Scott Craig, Merrill Lynch: Improved capital allocation, stock split announced. “As expected, Apple announced a meaningful increase to its already sizable capital allocation program. The share buyback program was increased by $30 billion and now stands at more than ~$44 billion remaining. The company repurchased more than $17 billion of stock in F2Q14 to bring its program-to-date total to $45+ billion. Given a relatively low domestic cash balance of $18 billion at end of F2Q14 given annual expenditures for capex of $5+ billion (global), dividend payments of $11+ billion (domestic), and general corporate necessities (global), coupled with the new buyback (domestic), Apple expects to raise debt again in F2014. We assume the company raises ~$17 billion (domestic and international but mostly domestic), a similar amount to F2013, at the end of F3Q14, to help fund the buyback and dividends. Apple also announced an ~8% increase to its dividend to $3.29 per share (first payable on May 15, 2014). Lastly, a seven-for-one stock split was also announced (shareholders of record at June 2, 2014; trading on a split-adjusted basis on June 9, 2014).” Neutral. Raises price target to $615 from $590.

Keith Bachman, BMO. Better on Margin. “We are making changes to our estimates driven by higher iPhone units and iPad ASPs, offset somewhat by lower iPad units. In addition, we have increased our gross margin assumptions across our forecast period, which is the most meaningful part of our estimate revision.” Outperform. Raising price target to $610 from $565.

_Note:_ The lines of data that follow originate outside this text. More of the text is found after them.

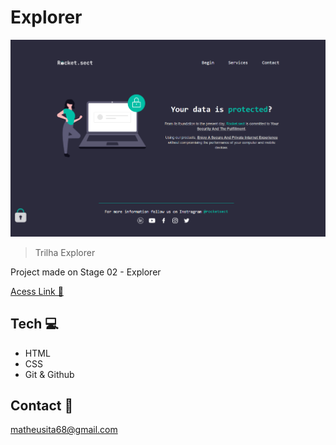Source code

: # Explorer

![preview](./git/preview.png)

> Trilha Explorer

Project made on Stage 02 - Explorer

[Acess Link 🔗](https://mth1221.github.io/stage-02-desafio/)

## Tech 💻

- HTML
- CSS
- Git & Github

## Contact 📱

matheusita68@gmail.com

Glen Yeung, Citi: Solid Quarter on Strong iPhone Sales but Guides below Street Expectation. “The company shipped 43.72M iPhones in the quarter, above expectations for 38.45M but disappointed street estimates for iPads, shipping only 16.35M vs. consensus at 19.83M. Management cited inventory reductions as the reason iPad sales disappointed and highlighted channel inventory is now within Apple’s targeted range. Management guided 3Q’14 revenues to be in the range $36-38B slightly below consensus at $38B and gross margins to be in the range 37-38%, in line with street estimates for 37.4%.” Neutral. Raising price target to $570 from $560.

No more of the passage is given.